By Joy Pullmann
Iowa’s governor has just provided a prime example of an education policy other states might pursue in looking beyond No Child Left Behind’s notorious failures and cover-ups. On Oct. 3, Gov. Terry Branstad, a Republican, announced his initial reform “blueprint” for a state that in 1992 led the nation in academic achievement but has since slipped to the middle of the pack.
Branstad’s administration has caught what a wave of new studies demonstrates: The nation’s top school systems rate at best mediocre internationally, though U.S. workers increasingly must compete globally.
Branstad has called for “systemic” reform. The first reform item entails attracting and retaining the best teachers and principals. Central to this is a tiered teaching system in which new teachers and principals must meet higher bars to enter the field but will receive greater starting pay and intensive mentoring. Current teaching pay schedules reward “butt in seat” time rather than excellent track records. A shift to performance-related pay is proposed. It also shifts inflexible teaching contracts to “at-will” agreements typical in the private sector.
The second reform element would raise Iowa’s education standards and revise state assessments to fit them. It requires exit tests for core high school subjects such as U.S. history and algebra, and it ends social promotion for third-graders. Branstad’s plan also uses student test scores to measure how specific teachers affect each child’s education.
The blueprint’s third component is innovation — establishing competitive grants for pilot programs and waiving state requirements for districts that want to try something different that might work better. It also would encourage creation of charter schools by sending them the same per-pupil funding as traditional public schools, establish a state network for online learning, and grant academic credit to students who demonstrate competency rather than merely putting in seat time.
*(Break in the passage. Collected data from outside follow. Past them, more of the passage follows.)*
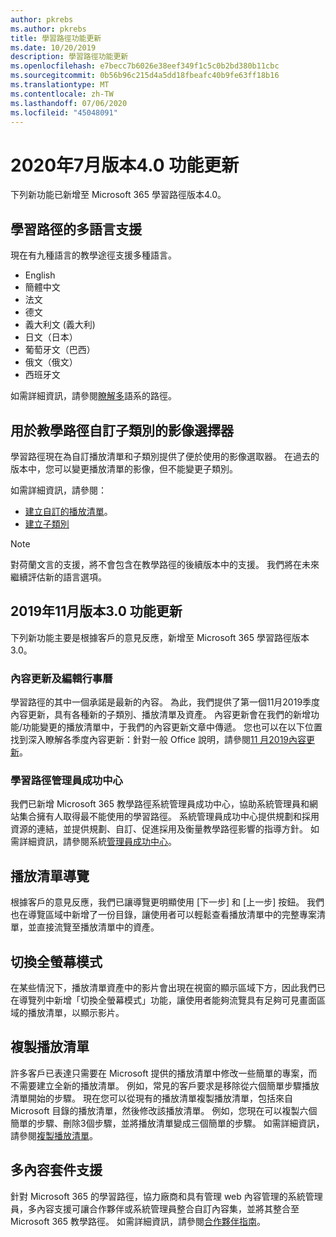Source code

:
 ```yaml
---
author: pkrebs
ms.author: pkrebs
title: 學習路徑功能更新
ms.date: 10/20/2019
description: 學習路徑功能更新
ms.openlocfilehash: e7becc7b6026e38eef349f1c5c0b2bd380b11cbc
ms.sourcegitcommit: 0b56b96c215d4a5dd18fbeafc40b9fe63ff18b16
ms.translationtype: MT
ms.contentlocale: zh-TW
ms.lasthandoff: 07/06/2020
ms.locfileid: "45048091"
---
```

# <a name="july-2020-version-40-feature-updates"></a>2020年7月版本4.0 功能更新 

下列新功能已新增至 Microsoft 365 學習路徑版本4.0。 

## <a name="multilingual-support-for-learning-pathways"></a>學習路徑的多語言支援 
現在有九種語言的教學途徑支援多種語言。  
- English     
- 簡體中文 
- 法文 
- 德文 
- 義大利文 (義大利) 
- 日文（日本） 
- 葡萄牙文（巴西） 
- 俄文（俄文） 
- 西班牙文 

如需詳細資訊，請參閱[瞭解多](custom_overview.md)語系的路徑。 

## <a name="image-picker-for-learning-pathways-custom-subcategories"></a>用於教學路徑自訂子類別的影像選擇器 
學習路徑現在為自訂播放清單和子類別提供了便於使用的影像選取器。  在過去的版本中，您可以變更播放清單的影像，但不能變更子類別。  

如需詳細資訊，請參閱：
- [建立自訂的播放清單](custom_createnewplaylist.md)。 
- [建立子類別](custom_createnewcat.md)

> [!NOTE]
> 對荷蘭文言的支援，將不會包含在教學路徑的後續版本中的支援。 我們將在未來繼續評估新的語言選項。

## <a name="november-2019-version-30-feature-updates"></a>2019年11月版本3.0 功能更新
下列新功能主要是根據客戶的意見反應，新增至 Microsoft 365 學習路徑版本3.0。

### <a name="content-updates-and-editorial-calendar"></a>內容更新及編輯行事曆
學習路徑的其中一個承諾是最新的內容。 為此，我們提供了第一個11月2019季度內容更新，具有各種新的子類別、播放清單及資產。 內容更新會在我們的新增功能/功能變更的播放清單中，于我們的內容更新文章中傳遞。 您也可以在以下位置找到深入瞭解各季度內容更新：針對一般 Office 說明，請參閱[11 月2019內容更新](custom_contentupdates.md)。

### <a name="learning-pathways-admin-success-center"></a>學習路徑管理員成功中心
我們已新增 Microsoft 365 教學路徑系統管理員成功中心，協助系統管理員和網站集合擁有人取得最不能使用的學習路徑。 系統管理員成功中心提供規劃和採用資源的連結，並提供規劃、自訂、促進採用及衡量教學路徑影響的指導方針。 如需詳細資訊，請參閱系統[管理員成功中心](custom_successcenter.md)。

## <a name="playlist-navigation"></a>播放清單導覽
根據客戶的意見反應，我們已讓導覽更明顯使用 [下一步] 和 [上一步] 按鈕。 我們也在導覽區域中新增了一份目錄，讓使用者可以輕鬆查看播放清單中的完整專案清單，並直接流覽至播放清單中的資產。

## <a name="toggle-full-screen-mode"></a>切換全螢幕模式
在某些情況下，播放清單資產中的影片會出現在視窗的顯示區域下方，因此我們已在導覽列中新增「切換全螢幕模式」功能，讓使用者能夠流覽具有足夠可見畫面區域的播放清單，以顯示影片。

## <a name="copy-a-playlist"></a>複製播放清單
許多客戶已表達只需要在 Microsoft 提供的播放清單中修改一些簡單的專案，而不需要建立全新的播放清單。 例如，常見的客戶要求是移除從六個簡單步驟播放清單開始的步驟。 現在您可以從現有的播放清單複製播放清單，包括來自 Microsoft 目錄的播放清單，然後修改該播放清單。 例如，您現在可以複製六個簡單的步驟、刪除3個步驟，並將播放清單變成三個簡單的步驟。 如需詳細資訊，請參閱[複製播放清單](custom_copyplaylist.md)。

## <a name="multi-content-pack-support"></a>多內容套件支援
針對 Microsoft 365 的學習路徑，協力廠商和具有管理 web 內容管理的系統管理員，多內容支援可讓合作夥伴或系統管理員整合自訂內容集，並將其整合至 Microsoft 365 教學路徑。 如需詳細資訊，請參閱[合作夥伴指南](custom_partnerguide.md)。


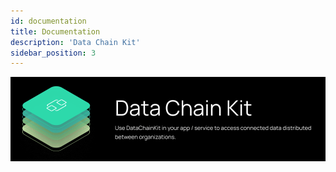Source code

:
 ```yaml
---
id: documentation
title: Documentation
description: 'Data Chain Kit'
sidebar_position: 3
---
```


![Datachain kit banner](../../../static/img/doc-datachain_header-minified.png)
All these ideas have surfaced in recent policy studies. Branstad’s approach is unique, however, both for his intent to implement as many as possible and for the low-key public relations sell he has taken. It appears Branstad has learned from the slash-and-burn circus in neighboring Wisconsin and from Iowa’s stalemate in the last legislative session: Getting anything significant out of his statehouse will require delicacy. Let’s hope his cautiousness is a result of cleverness, not cowardice.